Alpinista precipita in Val Saisera: salvato grazie a complessa operazione

Un drammatico episodio ha scosso la Val Saisera, nel cuore delle Prealpi Giulie, coinvolgendo un alpinista sloveno di 31 anni.

L’incidente, verificatosi lungo la Biel Furlane, una suggestiva cascata di ghiaccio che si erge sotto le imponenti pareti del massiccio del Nabois, ha richiesto un complesso intervento di soccorso che ha mobilitato diverse componenti specializzate.

L’uomo, impegnato in una via di arrampicata su ghiaccio, è precipitato per una decina di metri, evento che ha innescato una sequenza di eventi che hanno messo a dura prova la prontezza e l’efficienza dei soccorritori.

La dinamica, ancora in fase di ricostruzione dettagliata, suggerisce una possibile rottura dell’ancoraggio o una perdita di aderenza durante la salita, in una zona notoriamente esposta e tecnicamente impegnativa.
Dopo la caduta, l’alpinista, nonostante i gravissimi traumi subiti, ha dimostrato una notevole forza d’animo, riuscendo a muoversi autonomamente per un breve tratto, allontanandosi dal punto dell’impatto e cercando di raggiungere una posizione più accessibile all’esterno della stretta gola.
Questo gesto, seppur sotto l’effetto del dolore e dello shock, ha probabilmente facilitato le operazioni di soccorso, consentendo ai team di localizzarlo più rapidamente.

La Sores Fvg, immediatamente allertata, ha coordinato un intervento articolato.

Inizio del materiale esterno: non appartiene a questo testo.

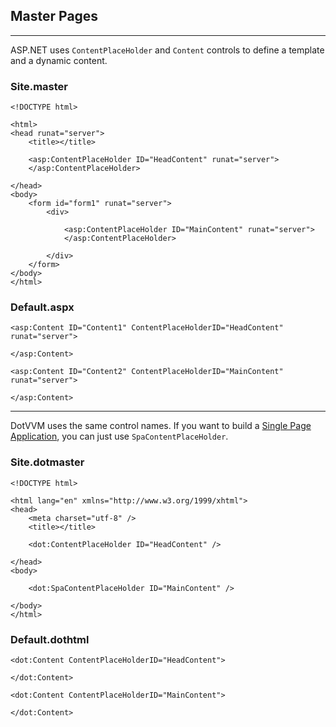 ## Master Pages

-------------------------------------

ASP.NET uses `ContentPlaceHolder` and `Content` controls to define a template and a dynamic content.

### Site.master

```DOTHTML
<!DOCTYPE html>

<html>
<head runat="server">
    <title></title>

    <asp:ContentPlaceHolder ID="HeadContent" runat="server">
    </asp:ContentPlaceHolder>

</head>
<body>
    <form id="form1" runat="server">
        <div>

            <asp:ContentPlaceHolder ID="MainContent" runat="server">
            </asp:ContentPlaceHolder>
            
        </div>
    </form>
</body>
</html>
```

### Default.aspx

```DOTHTML
<asp:Content ID="Content1" ContentPlaceHolderID="HeadContent" runat="server">

</asp:Content>

<asp:Content ID="Content2" ContentPlaceHolderID="MainContent" runat="server">

</asp:Content>
```

-------------------------------------

DotVVM uses the same control names. If you want to build a [Single Page Application](https://www.dotvvm.com/docs/tutorials/basics-single-page-applications-spa/2.0), you can just use `SpaContentPlaceHolder`.

### Site.dotmaster

```DOTHTML
<!DOCTYPE html>

<html lang="en" xmlns="http://www.w3.org/1999/xhtml">
<head>
    <meta charset="utf-8" />
    <title></title>

    <dot:ContentPlaceHolder ID="HeadContent" />

</head>
<body>

    <dot:SpaContentPlaceHolder ID="MainContent" />

</body>
</html>
```

### Default.dothtml

```DOTHTML
<dot:Content ContentPlaceHolderID="HeadContent">

</dot:Content>

<dot:Content ContentPlaceHolderID="MainContent">

</dot:Content>
```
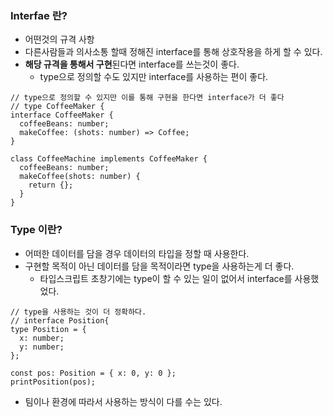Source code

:### Interfae 란?

- 어떤것의 규격 사항
- 다른사람들과 의사소통 할때 정해진 interface를 통해 상호작용을 하게 할 수 있다.
- **해당 규격을 통해서 구현**된다면 interface를 쓰는것이 좋다.
  - type으로 정의할 수도 있지만 interface를 사용하는 편이 좋다.

```tsx
// type으로 정의할 수 있지만 이를 통해 구현을 한다면 interface가 더 좋다
// type CoffeeMaker {
interface CoffeeMaker {
  coffeeBeans: number;
  makeCoffee: (shots: number) => Coffee;
}

class CoffeeMachine implements CoffeeMaker {
  coffeeBeans: number;
  makeCoffee(shots: number) {
    return {};
  }
}
```

### Type 이란?

- 어떠한 데이터를 담을 경우 데이터의 타입을 정할 때 사용한다.
- 구현할 목적이 아닌 데이터를 담을 목적이라면 type을 사용하는게 더 좋다.
  - 타입스크립트 초창기에는 type이 할 수 있는 일이 없어서 interface를 사용했었다.

```tsx
// type을 사용하는 것이 더 정확하다.
// interface Position{
type Position = {
  x: number;
  y: number;
};

const pos: Position = { x: 0, y: 0 };
printPosition(pos);
```

- 팀이나 환경에 따라서 사용하는 방식이 다를 수는 있다.
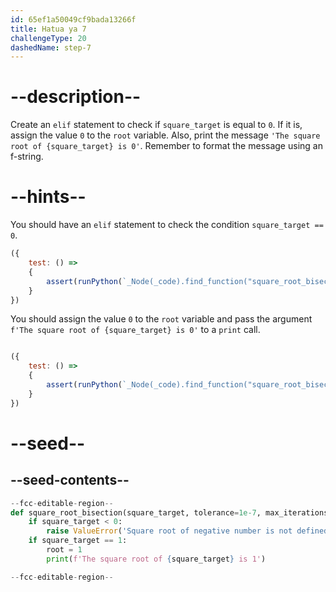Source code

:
 ```yaml
---
id: 65ef1a50049cf9bada13266f
title: Hatua ya 7
challengeType: 20
dashedName: step-7
---
```


# --description--

Create an `elif` statement to check if `square_target` is equal to `0`. If it is, assign the value `0` to the `root` variable. Also, print the message `'The square root of {square_target} is 0'`. Remember to format the message using an f-string.

# --hints--

You should have an `elif` statement to check the condition `square_target == 0`.


```js
({
    test: () => 
    {
        assert(runPython(`_Node(_code).find_function("square_root_bisection").find_ifs()[1].find_conditions()[1].is_equivalent("square_target == 0")`));
    }
})

```

You should assign the value `0` to the `root` variable and pass the argument `f'The square root of {square_target} is 0'` to a `print` call.


```js

({
    test: () => 
    {        
        assert(runPython(`_Node(_code).find_function("square_root_bisection").find_ifs()[1].find_bodies()[1].is_equivalent("root = 0\\nprint(f'The square root of {square_target} is 0')")`));
    }
})

```

# --seed--

## --seed-contents--

```py
--fcc-editable-region--
def square_root_bisection(square_target, tolerance=1e-7, max_iterations=100):
    if square_target < 0:
        raise ValueError('Square root of negative number is not defined in real numbers')
    if square_target == 1:
        root = 1
        print(f'The square root of {square_target} is 1')

--fcc-editable-region--
```
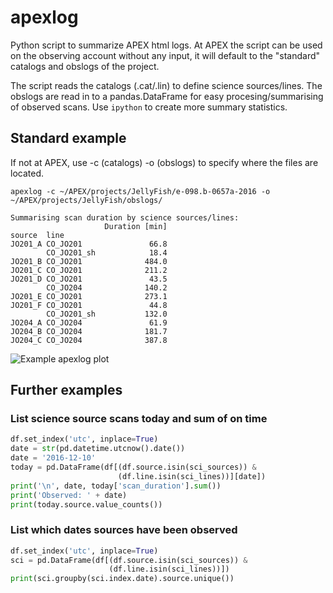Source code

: # apexlog
Python script to summarize APEX html logs. At APEX the script can be used on the observing account without any input, it will default to the "standard" catalogs and obslogs of the project.

The script reads the catalogs (.cat/.lin) to define science sources/lines. The obslogs are read in to a pandas.DataFrame for easy procesing/summarising of observed scans. Use ```ipython``` to create more summary statistics.

## Standard example
If not at APEX,  use -c (catalogs) -o (obslogs) to specify where the files are located.

```apexlog -c ~/APEX/projects/JellyFish/e-098.b-0657a-2016 -o ~/APEX/projects/JellyFish/obslogs/```

```
Summarising scan duration by science sources/lines:
                     Duration [min]
source  line                       
JO201_A CO_JO201               66.8
        CO_JO201_sh            18.4
JO201_B CO_JO201              484.0
JO201_C CO_JO201              211.2
JO201_D CO_JO201               43.5
        CO_JO204              140.2
JO201_E CO_JO201              273.1
JO201_F CO_JO201               44.8
        CO_JO201_sh           132.0
JO204_A CO_JO204               61.9
JO204_B CO_JO204              181.7
JO204_C CO_JO204              387.8
```

![Example apexlog plot](apexlog.png "Example apexlog plot")

## Further examples
### List science source scans today and sum of on time
```python
df.set_index('utc', inplace=True)
date = str(pd.datetime.utcnow().date())
date = '2016-12-10'
today = pd.DataFrame(df[(df.source.isin(sci_sources)) &
                        (df.line.isin(sci_lines))][date])
print('\n', date, today['scan_duration'].sum())
print('Observed: ' + date)
print(today.source.value_counts())
```

###  List which dates sources have been observed
```python
df.set_index('utc', inplace=True)
sci = pd.DataFrame(df[(df.source.isin(sci_sources)) &
                      (df.line.isin(sci_lines))])
print(sci.groupby(sci.index.date).source.unique())
```
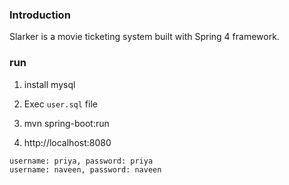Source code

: ### Introduction

Slarker is a movie ticketing system built with Spring 4 framework.

### run

1. install mysql

2. Exec `user.sql` file

3. mvn spring-boot:run

4. http://localhost:8080
```
username: priya, password: priya
username: naveen, password: naveen
```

La stazione di Cave del Predil del Soccorso alpino, con la sua profonda conoscenza del territorio e le competenze specifiche per l’ambiente alpino, ha fornito un supporto cruciale.
La Guardia di Finanza, con la sua capacità di operare in zone impervie, ha contribuito alla ricerca e alla valutazione della situazione.

L’elisoccorso regionale, elemento chiave in emergenze di questa natura, si è prontamente attivato per raggiungere il ferito in un ambiente così ostile.
Una volta giunti sul posto, il team dell’elisoccorso, composto da un medico e da un tecnico di elisoccorso del Soccorso alpino, ha provveduto alla stabilizzazione del paziente, mettendo in atto protocolli avanzati per la gestione di politraumi e fratture alla parte superiore del corpo.

La complessità dell’intervento è stata ulteriormente amplificata dalle condizioni ambientali, caratterizzate da temperature rigide e dalla difficoltà di accesso alla zona.

L’imbarco a bordo dell’elisoccorso è avvenuto con la massima cautela, garantendo la continuità delle cure e assicurando il trasporto rapido e sicuro all’ospedale di Udine, dove l’alpinista ha potuto ricevere un’assistenza medica specialistica.
L’episodio evidenzia, ancora una volta, i rischi intrinseci dell’alpinismo e l’importanza di una preparazione accurata, attrezzature adeguate e una profonda conoscenza dell’ambiente montano.